We all have sexual fantasies. But are there some that you want to keep in the realm of fantasies? And others you would like to act on?
I have always believed that most of us have a pretty broad range sexual fantasies. These are the various scenarios we allow to play out in our minds while we masturbate. Or the scenes in porn that intrigue us in surprising ways.
But for many of these fantasies, perhaps even the majority, we would to act on them.
Is this true? I discussed this with friend and his wife the other night. He certainly felt this to be true. He was shy about getting into the details, but he said that he had many masturbatory fantasies that he had no interest in realizing.
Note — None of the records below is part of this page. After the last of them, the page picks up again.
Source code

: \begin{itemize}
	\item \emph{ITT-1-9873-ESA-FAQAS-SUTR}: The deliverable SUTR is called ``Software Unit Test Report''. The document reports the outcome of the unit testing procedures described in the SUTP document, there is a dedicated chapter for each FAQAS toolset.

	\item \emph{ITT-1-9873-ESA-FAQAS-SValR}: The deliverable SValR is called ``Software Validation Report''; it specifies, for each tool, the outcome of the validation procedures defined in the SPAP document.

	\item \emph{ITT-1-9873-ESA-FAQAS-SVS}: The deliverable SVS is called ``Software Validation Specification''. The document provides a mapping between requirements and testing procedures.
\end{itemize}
I feel the same way, but it made me wonder why. If I am intrigued by something erotically, why would I not want to act on it. I can think of a few likely reasons:
– sexy to fantasize about, its just not fun in real life – for many, BDSM falls clearly into this category. BDSM is extremely popular fantasy, including the punishment and pain elements of BDSM. But for many people I know who are into this fantasy, the idea of inflicting or receiving pain in real life has no appeal – erotic or otherwise.
– sexy to fantasize about, too risky in real life – think sex with a stranger. The idea (especially for women I believe) is really intriguing, but in real life they would consider it just too risky. Fair point.
– sexy to fantasize about, but just really unappealing in practice – I had a girlfriend once who was intrigued by water sports (pee play). She said she fantasized about it often and masturbated to the fantasy. Like a good boyfriend, I agreed to engage in a little light water sports play. Lets just say the reality did not live up to the fantasy. In real life, she just thought it was gross being peed on. Afterwards, she said she still liked the fantasy, it just didn’t work for her in real life.
In my mind, these are all very legitimate reasons not to act on your fantasies. The one obvious one I did not mention on the list was what I would bet is the most common reason people do not want to act on their fantasies – they fear their partner’s reaction to the fantasy. I think this is a shame. The couple I mentioned in the introduction, where he said he had many fantasies he would not want to act on… I am positive that his reasons for not wanting to act on them is a fear that his wife would not approve… he is not even willing to disclose the fantasies.
IMHO, the ability and willingness to disclose your fantasies to your partner and have an open and honest conversation about whether you would want to act on some (or all) of them is a key factor in a happy and evolving sexual relationship. It can be tough, but its worth it!